Putting the wet into wetlands
Protecting the environment has been a vital part of South West Water's everyday work since the company was founded in 1989.
Our £1.5 billion Clean Sweep programme has modernised sewage treatment and helped clean up the region's bathing waters.
But we know we can't go on doing things the same way while the world changes around us.
For decades, the water industry has concentrated on what it terms 'end of pipe' solutions, building complex water treatment plants able to handle all kinds of pollutants.
Meanwhile, decades of urbanisation and more intensive land use, now coupled with the implications of climate change, has increased the risk of more pollution entering rivers upstream miles away from our treatment plants.

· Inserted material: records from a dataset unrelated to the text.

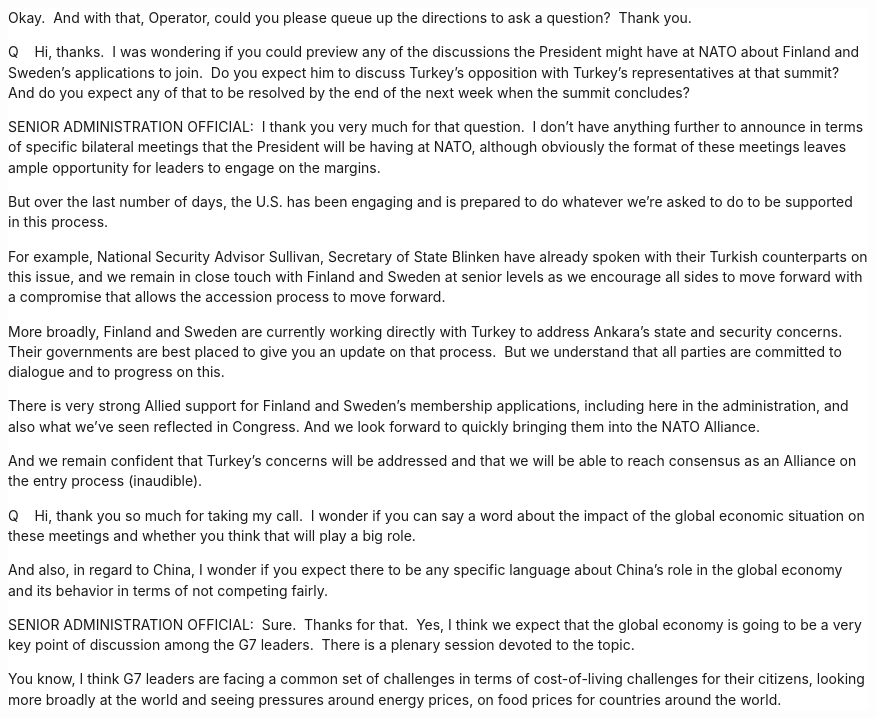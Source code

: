 Okay.  And with that, Operator, could you please queue up the directions
to ask a question?  Thank you.

Q    Hi, thanks.  I was wondering if you could preview any of the
discussions the President might have at NATO about Finland and Sweden’s
applications to join.  Do you expect him to discuss Turkey’s opposition
with Turkey’s representatives at that summit?  And do you expect any of
that to be resolved by the end of the next week when the summit
concludes?

SENIOR ADMINISTRATION OFFICIAL:  I thank you very much for that
question.  I don’t have anything further to announce in terms of
specific bilateral meetings that the President will be having at NATO,
although obviously the format of these meetings leaves ample opportunity
for leaders to engage on the margins.

But over the last number of days, the U.S. has been engaging and is
prepared to do whatever we’re asked to do to be supported in this
process.

For example, National Security Advisor Sullivan, Secretary of State
Blinken have already spoken with their Turkish counterparts on this
issue, and we remain in close touch with Finland and Sweden at senior
levels as we encourage all sides to move forward with a compromise that
allows the accession process to move forward.

More broadly, Finland and Sweden are currently working directly with
Turkey to address Ankara’s state and security concerns.  Their
governments are best placed to give you an update on that process.  But
we understand that all parties are committed to dialogue and to progress
on this.

There is very strong Allied support for Finland and Sweden’s membership
applications, including here in the administration, and also what we’ve
seen reflected in Congress. And we look forward to quickly bringing them
into the NATO Alliance. 

And we remain confident that Turkey’s concerns will be addressed and
that we will be able to reach consensus as an Alliance on the entry
process (inaudible).

Q    Hi, thank you so much for taking my call.  I wonder if you can say
a word about the impact of the global economic situation on these
meetings and whether you think that will play a big role. 

And also, in regard to China, I wonder if you expect there to be any
specific language about China’s role in the global economy and its
behavior in terms of not competing fairly.

SENIOR ADMINISTRATION OFFICIAL:  Sure.  Thanks for that.  Yes, I think
we expect that the global economy is going to be a very key point of
discussion among the G7 leaders.  There is a plenary session devoted to
the topic.

You know, I think G7 leaders are facing a common set of challenges in
terms of cost-of-living challenges for their citizens, looking more
broadly at the world and seeing pressures around energy prices, on food
prices for countries around the world. 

Surely, it would be better for the environment – and more cost-effective – in the long term to tackle that pollution risk at source?
That's exactly what South West Water wants to do in future but we can't do it alone.
Working closely with conservation groups, farmers and local authorities, South West Water is encouraging the conservation of wetlands, reducing run-off from fields into watercourses and stopping storm water from overloading sewers.
Recently, we have been working with the Westcountry Rivers Trust, the Environment Agency and farmers to reduce run-off and improve water quality in streams running into the Upper Tamar Lake near Bude.
South West Water's Environmental Manager Martin Ross explained: "What we need now is 'Upstream Thinking' to slow down run-off from rural land and to protect sewers from overloading in urban areas.
"What has been done in the Upper Tamar catchment is an excellent example of the way ahead.
"We are developing a range of joint projects that will prevent fertilizer and soil loss from rural land, increase the extent of wetlands to improve river quality and moderate the effects of storms. We also want to create new areas of land alongside rivers to encourage biodiversity.
"Reduced treatment costs will result from cleaner rivers and better surface water separation in towns will help to control wastewater pumping and treatment costs, too.
"Ultimately taking this new approach might help create more stable water bills, reduce our carbon footprint and deliver a more sustainable environment for everyone in the South West."